Although most U.S. businesses are smaller than Sony, the weeks-long attack that occurred when the company attempted to release a somewhat-controversial movie is the type of threat that can happen to any business.
As further evidence, although the official blame went to a foreign country, many computer security analysts said that the attacks were something a private group of hackers would be able to execute.
The upshot for most businesses is that in addition to stringent cybersecurity-breach reporting laws in most states and costly fixes or changes that need to be made, they now also have a “bad actor” level of threat to guard against.
Fortunately, in addition to creating an infrastructure that allows for information-sharing between companies, the insurance industry has stepped in to fill the gap with better definitions for products that provide coverage for companies that are potentially liable when things go wrong.
Types of coverage
Although it can seem confusing because there are a number of ways that your company can be exposed to different types of threats, the insurance industry has spent a lot of money to differentiate products so that they apply to specific situations and needs.
One popular type of coverage helps companies that are building software for other companies and consumers. It takes the standard errors and omissions coverage and extends it to include liability coverage for when a company inadvertently leaves a security gap in the product that they deliver.
Another type of coverage caters to companies that have shifted their applications and servers online. Whether they have front-facing web applications that their clients use regularly or they are primarily focused on serving the needs of their employees, a breach will be covered and they can use the policy to pay for forensics and other remedies in addition to addressing the potential liability that they may incur.
For companies that host customer data and applications, there is yet another class of coverage that allows for use-case scenarios that they might encounter, whether they are financial firms or hosting providers.
Insurance for cyber threats: Getting started
Because there are so many types of threats in today’s marketplace, spend some time building solid requirements that you can take out into the marketplace.
Knowing the specific threats, risks and costs associated with each will allow you to prioritize your must-have types of coverage.
Including insurance company input into your requirements-creation process will help give you a broader base of statistics to work from when calculating the expenses you can expect to encounter if you don’t have coverage.
In addition, look at what information the government offers regarding cyber c threats. Both the FBI and the White House regularly update opportunities for companies that would like more information on the current environment, or how to get involved with groups that can make your firm more secure.
One recent update from the FBI is typical of the type of executive summary that can help you get a better view of the macro environment and better gauge risk.
Looking at partners
Once you have your requirements set, it shouldn’t be hard to find policies to match your needs.
Keep in mind, however, that not all insurance companies have chosen to provide cyber-threat coverage. And among those companies that do, you will find that the categorization for cyber-threat policies is not all uniform.
Just the same, most companies that do provide cyber-threat coverage either specialize in a niche or have the same comprehensive policy types that their competitors do — even if the nomenclature is different.

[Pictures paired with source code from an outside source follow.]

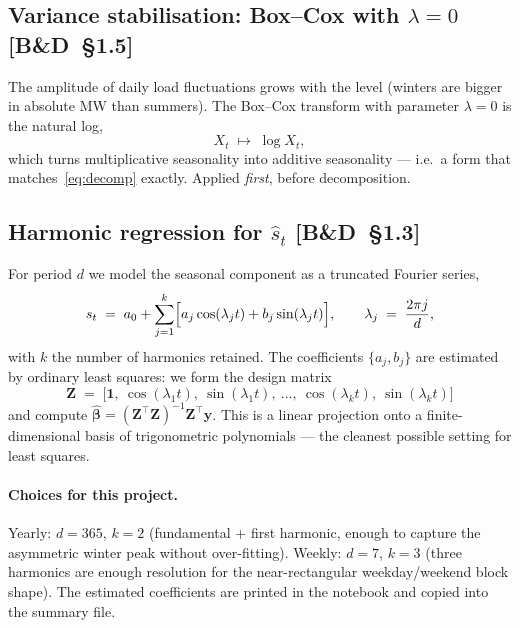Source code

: \documentclass[11pt,a4paper]{article}
\newcommand{\BD}[1]{\textsc{[B\&D~§#1]}}
\begin{document}
\subsection*{Variance stabilisation: Box--Cox with $\lambda = 0$ \BD{1.5}}
The amplitude of daily load fluctuations grows with the level (winters are bigger
in absolute MW than summers). The Box--Cox transform with parameter $\lambda = 0$
is the natural log,
\begin{equation}
X_t \;\longmapsto\; \log X_t,
\end{equation}
which turns multiplicative seasonality into additive seasonality --- i.e.\ a form
that matches~\eqref{eq:decomp} exactly. Applied \emph{first}, before decomposition.

\subsection*{Harmonic regression for $\hat s_t$ \BD{1.3}}
For period $d$ we model the seasonal component as a truncated Fourier series,
\begin{equation}
s_t \;=\; a_0 + \sum_{j=1}^{k}\Bigl[a_j \cos(\lambda_j t) + b_j \sin(\lambda_j t)\Bigr],
\qquad \lambda_j \;=\; \frac{2\pi j}{d},
\label{eq:harmonic}
\end{equation}
with $k$ the number of harmonics retained. The coefficients $\{a_j, b_j\}$ are
estimated by ordinary least squares: we form the design matrix
\begin{equation}
\mathbf{Z} \;=\; \bigl[\mathbf{1},\ \cos(\lambda_1 t),\ \sin(\lambda_1 t),\ \ldots,\ \cos(\lambda_k t),\ \sin(\lambda_k t)\bigr]
\end{equation}
and compute $\hat{\boldsymbol\beta} = (\mathbf{Z}^\top \mathbf{Z})^{-1} \mathbf{Z}^\top \mathbf{y}$.
This is a linear projection onto a finite-dimensional basis of trigonometric
polynomials --- the cleanest possible setting for least squares.

\paragraph{Choices for this project.}
Yearly: $d = 365$, $k = 2$ (fundamental + first harmonic, enough to capture the
asymmetric winter peak without over-fitting).  Weekly: $d = 7$, $k = 3$
(three harmonics are enough resolution for the near-rectangular weekday/weekend
block shape). The estimated coefficients are printed in the notebook and copied
into the summary file.
\end{document}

Here are some things to consider when you go to vet specific policies:
- Does the company offer parallel coverage for types of cyber-threat insurance that you may want to add later?
- Do you have a list of scenarios that typify the threat you might encounter so that you can work through it with your insurance partner to determine which policy meets your real-world needs?
- How robust is the support infrastructure and how knowledgeable are the staff when it comes to being able to service claims?
Overall, in a changing environment it pays to cover potential cyber-threat liability. The smaller the risk that your company ends up having, the more likely you are to save your organization time and money.
Michael Rogers is the operations director of USInsuranceAgents.com.